Option A: Lucky for you, iPhone 3gs phones with 8GB of storage still sell for over $50 on eBay.com. (Just make sure your favorite bargain-hunting aunt doesn’t see your name as a seller.) Option B: Donate the old phone to charity or give it to that friend that’s always losing his or her phone.
Cooking for One—a recipe book: Plenty of recipe books now provide instant meal ideas with microwave instructions designed for single serving sizes. At first glance, this gift might seem slightly offensive to the receiver. What it says: You’ll probably need this because you can’t cook and you will be eating alone. But for a future college undergrad, your dorm room’s microwave might be your best option for late night snacks. Maybe you don’t want to share your food with your roommates.
Option A: Sell it at a yard sale, only after careful storage in your attic for a few years, just in case you get desperate when you’re off on your own. Option B: Donate the book to your local library or charity. One man’s trash might be one poor soul’s new treasure.
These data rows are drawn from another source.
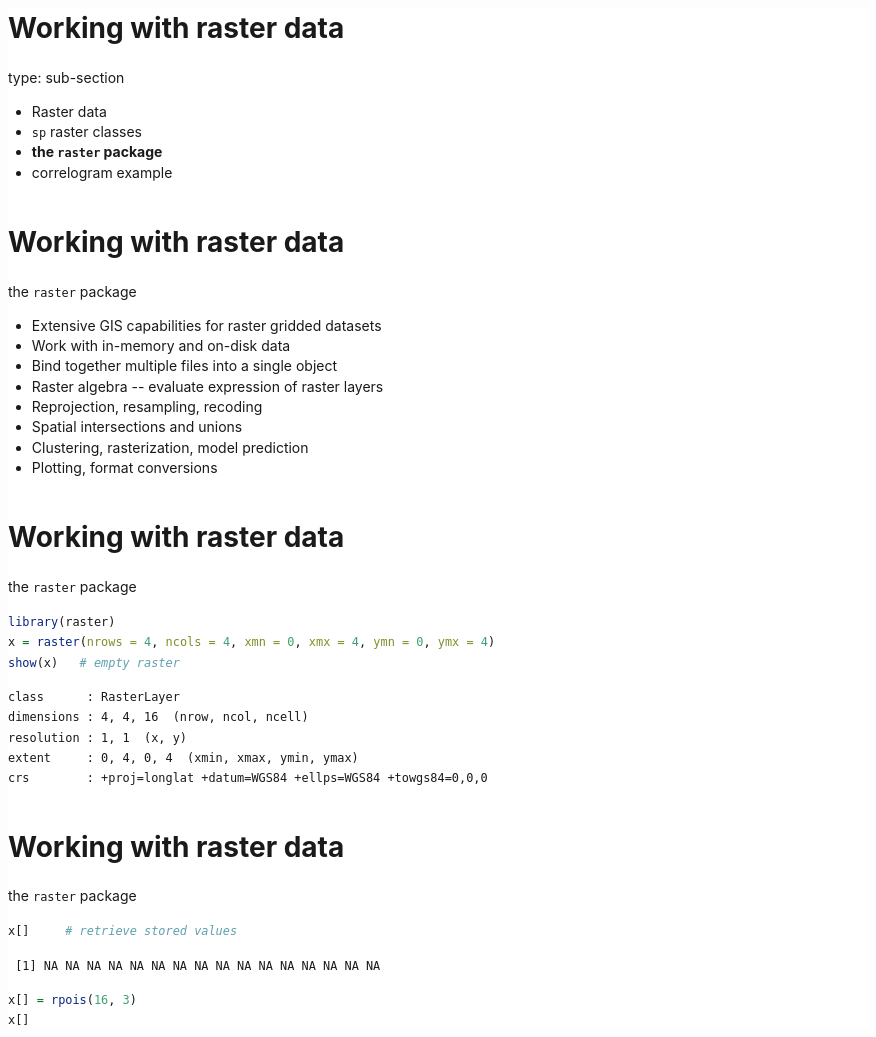 Working with raster data
========================================================
type: sub-section
- Raster data
- `sp` raster classes
- **the `raster` package**
- correlogram example

Working with raster data
========================================================
the `raster` package

- Extensive GIS capabilities for raster gridded datasets
- Work with in-memory and on-disk data
- Bind together multiple files into a single object
- Raster algebra -- evaluate expression of raster layers
- Reprojection, resampling, recoding
- Spatial intersections and unions
- Clustering, rasterization, model prediction
- Plotting, format conversions

Working with raster data
========================================================
the `raster` package


```r
library(raster)
x = raster(nrows = 4, ncols = 4, xmn = 0, xmx = 4, ymn = 0, ymx = 4)
show(x)   # empty raster
```

```
class      : RasterLayer 
dimensions : 4, 4, 16  (nrow, ncol, ncell)
resolution : 1, 1  (x, y)
extent     : 0, 4, 0, 4  (xmin, xmax, ymin, ymax)
crs        : +proj=longlat +datum=WGS84 +ellps=WGS84 +towgs84=0,0,0 
```

Working with raster data
========================================================
the `raster` package


```r
x[]     # retrieve stored values
```

```
 [1] NA NA NA NA NA NA NA NA NA NA NA NA NA NA NA NA
```

```r
x[] = rpois(16, 3)
x[]
```
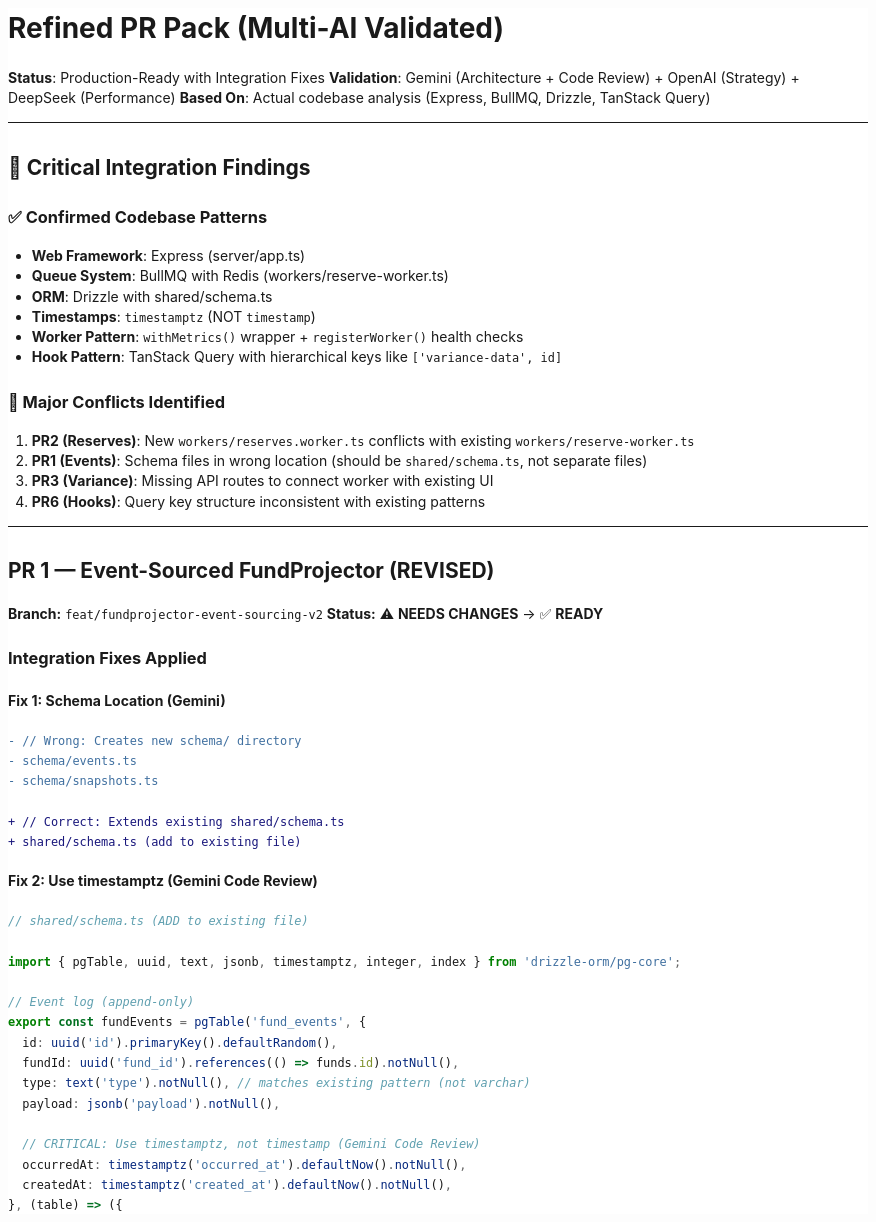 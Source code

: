 # Refined PR Pack (Multi-AI Validated)

**Status**: Production-Ready with Integration Fixes
**Validation**: Gemini (Architecture + Code Review) + OpenAI (Strategy) + DeepSeek (Performance)
**Based On**: Actual codebase analysis (Express, BullMQ, Drizzle, TanStack Query)

---

## 🎯 Critical Integration Findings

### ✅ Confirmed Codebase Patterns
- **Web Framework**: Express (server/app.ts)
- **Queue System**: BullMQ with Redis (workers/reserve-worker.ts)
- **ORM**: Drizzle with shared/schema.ts
- **Timestamps**: `timestamptz` (NOT `timestamp`)
- **Worker Pattern**: `withMetrics()` wrapper + `registerWorker()` health checks
- **Hook Pattern**: TanStack Query with hierarchical keys like `['variance-data', id]`

### 🔴 Major Conflicts Identified
1. **PR2 (Reserves)**: New `workers/reserves.worker.ts` conflicts with existing `workers/reserve-worker.ts`
2. **PR1 (Events)**: Schema files in wrong location (should be `shared/schema.ts`, not separate files)
3. **PR3 (Variance)**: Missing API routes to connect worker with existing UI
4. **PR6 (Hooks)**: Query key structure inconsistent with existing patterns

---

## PR 1 — Event-Sourced FundProjector (REVISED)

**Branch:** `feat/fundprojector-event-sourcing-v2`
**Status:** ⚠️ **NEEDS CHANGES** → ✅ **READY**

### Integration Fixes Applied

#### Fix 1: Schema Location (Gemini)
```diff
- // Wrong: Creates new schema/ directory
- schema/events.ts
- schema/snapshots.ts

+ // Correct: Extends existing shared/schema.ts
+ shared/schema.ts (add to existing file)
```

#### Fix 2: Use timestamptz (Gemini Code Review)
```typescript
// shared/schema.ts (ADD to existing file)

import { pgTable, uuid, text, jsonb, timestamptz, integer, index } from 'drizzle-orm/pg-core';

// Event log (append-only)
export const fundEvents = pgTable('fund_events', {
  id: uuid('id').primaryKey().defaultRandom(),
  fundId: uuid('fund_id').references(() => funds.id).notNull(),
  type: text('type').notNull(), // matches existing pattern (not varchar)
  payload: jsonb('payload').notNull(),

  // CRITICAL: Use timestamptz, not timestamp (Gemini Code Review)
  occurredAt: timestamptz('occurred_at').defaultNow().notNull(),
  createdAt: timestamptz('created_at').defaultNow().notNull(),
}, (table) => ({
```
Retainer cleaner: Did your mom really just make you open this in front of all of your distant cousins? What it says: You wear a retainer every night, and it might be a hint about your breath.
Option A: Hide this in the back of your bathroom cabinet until the expiration date passes— “Oh darn, it’s gone bad.” Option B: Don’t you dare try to throw this gift away too early. Your mother lives with you and notices everything, including what ends up at the bottom of the trash barrel.
“Plotting your demise”: You can never start buying your gravestone and cemetery plot or writing your Last Will and Testament too soon. Funeral arrangements are expensive and someone must think that you’ll need a head start.
Option A: If everything has already been paid for, just wait it out. It will come in handy eventually.
Inedible Arrangements: Someone took the time to bake a Zucchini Casserole just for you. Or someone remembered a box of your favorite kind of cookies, but they expired two months ago.
Option A: Mention in your “thank you” that you’ll save this for later. The trash is the best option for expired foods. Option B: Another holiday party is bound to occur in the next day or two, so if you or your parents are willing to re-gift, bring along that casserole and leave it behind.
American Girl Doll’s The Care and Keeping of You: For the girls, this might bring back some dark memories from the pre-pubescent years and your mom’s or school nurses’ “special” talks. At this point, the gift is probably a few years too late.
Option A: Re-gift or provide another hand-me-down to your little sister or cousin. Option B: If you have no use for it, do not leave it sitting around the house. It’s probably best just to toss it.